Please submit a resume in Word format to email@example.com and include in the subject line:
HEALTH PHYSICIST / REFERENCE # 09/19-018
Resumes submitted must contain the period of performance dates for each position held.
BNL Technical Services, LLC is an Equal Opportunity Employer.
HEALTH INSURANCE BENEFITS SUMMARY
ASURIS NORTHWEST HEALTH
- $5,000 Individual Deductible, $10,000 Family Deductible, Preferred Provider $40 Copay then plan pays 100%, Participating Provider $40 Copay then plan pays 50%, Non-Participating Provider $40 Copay then plan pays 50%. $7,350 Out of Pocket Max, $14,700 Family Out of Pocket Max, RX: Pharmacy $20/$40/$80/$150 for 30-day supply
- Life/AD&D: $25,000 Employee
- $5,000 Individual Deductible, $10,000 Family Deductible, $7,350 Out of Pocket Max, $14,700 Family Out of Pocket Max. Mail Order $40/$80/$160/$150 (30-Day Supply)/90-day supply.
- Section 213(d) Health Reimbursement Arrangement (HRA)

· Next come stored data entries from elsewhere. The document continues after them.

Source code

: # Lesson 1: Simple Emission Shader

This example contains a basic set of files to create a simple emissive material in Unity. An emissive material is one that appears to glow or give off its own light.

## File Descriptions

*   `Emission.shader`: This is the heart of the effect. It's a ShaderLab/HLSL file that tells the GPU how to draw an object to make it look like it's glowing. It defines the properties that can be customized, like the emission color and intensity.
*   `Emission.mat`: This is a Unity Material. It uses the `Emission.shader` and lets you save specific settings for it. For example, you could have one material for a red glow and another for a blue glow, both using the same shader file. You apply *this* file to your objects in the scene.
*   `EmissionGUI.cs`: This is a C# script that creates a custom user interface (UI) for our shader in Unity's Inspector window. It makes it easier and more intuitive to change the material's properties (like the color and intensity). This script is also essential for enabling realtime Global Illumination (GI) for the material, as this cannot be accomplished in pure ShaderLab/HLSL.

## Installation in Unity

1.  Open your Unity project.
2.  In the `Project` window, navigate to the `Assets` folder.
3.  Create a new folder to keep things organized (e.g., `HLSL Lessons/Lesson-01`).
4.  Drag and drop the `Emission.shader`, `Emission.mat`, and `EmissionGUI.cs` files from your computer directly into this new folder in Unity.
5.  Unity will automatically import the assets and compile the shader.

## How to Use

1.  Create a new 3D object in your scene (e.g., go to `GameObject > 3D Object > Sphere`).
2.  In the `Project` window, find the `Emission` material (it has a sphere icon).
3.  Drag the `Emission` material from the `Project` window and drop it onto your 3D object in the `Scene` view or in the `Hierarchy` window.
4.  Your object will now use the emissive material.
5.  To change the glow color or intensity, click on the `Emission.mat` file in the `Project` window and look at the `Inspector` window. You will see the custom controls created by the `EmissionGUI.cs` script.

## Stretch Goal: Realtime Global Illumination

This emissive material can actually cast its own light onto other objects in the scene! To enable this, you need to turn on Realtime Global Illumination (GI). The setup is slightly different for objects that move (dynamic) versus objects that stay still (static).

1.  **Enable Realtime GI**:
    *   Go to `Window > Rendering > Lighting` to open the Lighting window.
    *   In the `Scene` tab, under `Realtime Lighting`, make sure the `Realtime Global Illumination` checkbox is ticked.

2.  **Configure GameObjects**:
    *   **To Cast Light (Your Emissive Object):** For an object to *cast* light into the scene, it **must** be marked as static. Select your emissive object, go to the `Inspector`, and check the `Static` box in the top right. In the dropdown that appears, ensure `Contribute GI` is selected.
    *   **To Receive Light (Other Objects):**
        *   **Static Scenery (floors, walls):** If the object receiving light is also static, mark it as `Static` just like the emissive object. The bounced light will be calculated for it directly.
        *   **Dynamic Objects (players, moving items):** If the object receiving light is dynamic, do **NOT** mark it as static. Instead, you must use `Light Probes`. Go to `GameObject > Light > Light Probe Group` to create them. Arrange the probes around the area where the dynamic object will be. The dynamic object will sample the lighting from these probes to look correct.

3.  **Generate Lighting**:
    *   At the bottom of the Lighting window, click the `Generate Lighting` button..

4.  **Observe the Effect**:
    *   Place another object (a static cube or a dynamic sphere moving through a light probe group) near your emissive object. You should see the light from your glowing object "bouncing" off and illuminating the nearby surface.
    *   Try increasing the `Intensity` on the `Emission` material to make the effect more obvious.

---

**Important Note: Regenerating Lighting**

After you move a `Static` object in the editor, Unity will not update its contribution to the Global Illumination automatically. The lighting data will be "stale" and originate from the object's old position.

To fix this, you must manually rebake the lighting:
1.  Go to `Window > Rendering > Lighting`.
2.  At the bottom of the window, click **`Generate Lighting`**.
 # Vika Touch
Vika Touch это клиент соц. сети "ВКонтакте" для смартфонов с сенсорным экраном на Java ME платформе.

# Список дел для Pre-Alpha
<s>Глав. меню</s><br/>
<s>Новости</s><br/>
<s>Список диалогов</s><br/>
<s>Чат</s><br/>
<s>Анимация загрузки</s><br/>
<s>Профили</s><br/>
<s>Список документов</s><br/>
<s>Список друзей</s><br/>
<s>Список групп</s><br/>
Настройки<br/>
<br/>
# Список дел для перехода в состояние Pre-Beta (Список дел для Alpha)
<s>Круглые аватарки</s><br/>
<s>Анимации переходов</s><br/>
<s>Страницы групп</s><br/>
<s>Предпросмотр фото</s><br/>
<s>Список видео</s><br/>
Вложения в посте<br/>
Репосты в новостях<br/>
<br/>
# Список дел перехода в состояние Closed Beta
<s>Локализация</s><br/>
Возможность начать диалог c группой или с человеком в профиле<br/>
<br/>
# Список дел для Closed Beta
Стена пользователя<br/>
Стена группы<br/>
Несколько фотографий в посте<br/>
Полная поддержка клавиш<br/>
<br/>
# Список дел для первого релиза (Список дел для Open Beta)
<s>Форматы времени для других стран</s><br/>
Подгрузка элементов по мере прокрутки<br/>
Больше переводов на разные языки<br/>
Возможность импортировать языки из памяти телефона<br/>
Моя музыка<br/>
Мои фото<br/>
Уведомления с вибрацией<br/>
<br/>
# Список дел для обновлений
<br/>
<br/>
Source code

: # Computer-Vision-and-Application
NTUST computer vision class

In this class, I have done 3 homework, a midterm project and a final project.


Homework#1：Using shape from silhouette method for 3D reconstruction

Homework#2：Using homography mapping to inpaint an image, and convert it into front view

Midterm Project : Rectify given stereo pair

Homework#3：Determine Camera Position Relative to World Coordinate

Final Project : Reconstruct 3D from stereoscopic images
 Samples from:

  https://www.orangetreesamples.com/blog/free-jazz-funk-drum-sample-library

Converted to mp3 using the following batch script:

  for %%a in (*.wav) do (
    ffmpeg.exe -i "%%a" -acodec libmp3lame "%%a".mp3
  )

- BNL Tech will provide up to $3,000 per household in deductible reimbursement after household meets $2,000 of deductible limit.
Delta Dental of WA – D20
- $50 Individual Deductible, $150 Family Deductible, $1,500 Annual Maximum, Preventive Type 1 Services – 100%, Basic Type 2 Services –80%, Major Type 3 Services – 50%
VSP Vision Care
- In Network: $20 Copay and 100% Eye Exam Every 12 Months.
- Out of Network: $20 Copay, pays up to $45 for exam.
- Hardware-not covered.
Lincoln Financial Group
- Short-Term Disability
- Long-Term Disability
- $20,000 Life Insurance Policy
- Optional: Additional Life Insurance Coverage (Employee Out of Pocket Expense)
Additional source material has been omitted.